Das FA beantragt, die Vorentscheidung aufzuheben und die Klage abzuweisen.

Die Kläger beantragen, die Revision als unbegründet zurückzuweisen.

 

Entscheidungsgründe

Die Revision hat keinen Erfolg.

1. Nach § 93 Abs. 1 Satz 1 i. V. m. § 68 Abs. 1 Nr. 3 BewG bildet jedes Wohnungseigentum eine wirtschaftliche Einheit des Grundvermögens und ist damit ein Grundstück i. S. des Bewertungsgesetzes (vgl. § 70 Abs. 1 BewG). Das Wohnungseigentum ist für sich zu bewerten, d. h. ohne Berücksichtigung der damit im räumlichen Zusammenhang stehenden anderen Eigentumswohnungen (vgl. § 2 Abs. 1 Satz 1 BewG). § 93 Abs. 1 Satz 2 BewG schreibt vor, daß die Grundstücksart nach der Nutzung des Gebäudeteils zu bestimmen ist, der auf das Wohnungseigentum entfällt. Dieser Gebäudeteil umfaßt das Sondereigentum an der Wohnung und den Miteigentumsanteil an den im gemeinschaftlichen Eigentum der Wohnungseigentümer stehenden Grundstücksteilen (vgl. § 1 Abs. 1 und 5 des Wohnungseigentumsgesetzes - WEG -).
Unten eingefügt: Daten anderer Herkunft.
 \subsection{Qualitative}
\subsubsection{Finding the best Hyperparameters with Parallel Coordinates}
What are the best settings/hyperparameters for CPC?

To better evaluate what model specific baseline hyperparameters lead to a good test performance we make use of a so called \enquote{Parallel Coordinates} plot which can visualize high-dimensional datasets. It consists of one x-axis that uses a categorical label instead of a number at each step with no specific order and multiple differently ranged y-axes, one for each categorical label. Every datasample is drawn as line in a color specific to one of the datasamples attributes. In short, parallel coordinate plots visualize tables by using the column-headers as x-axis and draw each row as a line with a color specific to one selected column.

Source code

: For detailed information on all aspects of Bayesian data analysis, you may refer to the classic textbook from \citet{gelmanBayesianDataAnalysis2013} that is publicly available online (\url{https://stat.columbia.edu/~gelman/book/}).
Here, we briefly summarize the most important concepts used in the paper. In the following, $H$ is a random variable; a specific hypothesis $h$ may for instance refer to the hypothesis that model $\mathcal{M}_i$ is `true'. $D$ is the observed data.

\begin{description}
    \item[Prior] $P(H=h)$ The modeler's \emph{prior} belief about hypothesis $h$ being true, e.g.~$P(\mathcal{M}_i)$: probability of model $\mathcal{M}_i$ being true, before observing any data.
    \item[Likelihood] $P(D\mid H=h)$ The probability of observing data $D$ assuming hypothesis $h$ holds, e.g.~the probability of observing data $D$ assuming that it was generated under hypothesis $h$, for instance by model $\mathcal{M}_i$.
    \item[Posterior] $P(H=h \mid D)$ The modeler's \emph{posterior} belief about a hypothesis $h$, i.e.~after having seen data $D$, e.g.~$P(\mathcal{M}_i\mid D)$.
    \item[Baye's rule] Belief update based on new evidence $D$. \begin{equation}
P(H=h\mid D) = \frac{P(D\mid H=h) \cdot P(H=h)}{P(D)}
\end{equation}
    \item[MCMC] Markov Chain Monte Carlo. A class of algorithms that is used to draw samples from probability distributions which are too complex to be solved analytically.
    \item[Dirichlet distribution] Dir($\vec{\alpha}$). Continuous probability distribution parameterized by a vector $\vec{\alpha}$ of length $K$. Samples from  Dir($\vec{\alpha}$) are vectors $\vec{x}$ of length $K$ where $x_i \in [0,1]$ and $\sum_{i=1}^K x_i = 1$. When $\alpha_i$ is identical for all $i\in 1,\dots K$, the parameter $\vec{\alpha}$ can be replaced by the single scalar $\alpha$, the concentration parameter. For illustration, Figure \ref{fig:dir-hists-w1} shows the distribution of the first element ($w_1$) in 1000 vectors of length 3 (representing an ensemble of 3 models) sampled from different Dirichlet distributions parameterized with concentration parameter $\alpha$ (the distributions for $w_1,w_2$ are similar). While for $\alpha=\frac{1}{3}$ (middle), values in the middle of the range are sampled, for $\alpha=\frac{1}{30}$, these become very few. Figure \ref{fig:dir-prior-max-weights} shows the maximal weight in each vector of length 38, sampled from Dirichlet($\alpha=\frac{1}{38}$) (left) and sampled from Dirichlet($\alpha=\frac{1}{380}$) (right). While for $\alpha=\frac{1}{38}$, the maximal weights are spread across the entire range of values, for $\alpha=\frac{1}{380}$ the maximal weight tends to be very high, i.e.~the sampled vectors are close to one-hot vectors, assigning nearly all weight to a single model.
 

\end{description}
2. Befindet sich auf einem Grundstück i. S. des Bewertungsrechts nur eine Wohnung, so ist zuerst zu prüfen, ob dieses Grundtsück in die Grundstücksart der Einfamilienhäuser einzuordnen ist. Erst wenn diese Frage zu verneinen ist, kommt die Einordnung in die Grundstücksart der gemischtgenutzten Grundstücke in Betracht (vgl. Entscheidung des Bundesfinanzhofs - BFH - vom 7. Dezember 1973 III R 158/72, BFHE 111, 264, BStBl II 1974, 195).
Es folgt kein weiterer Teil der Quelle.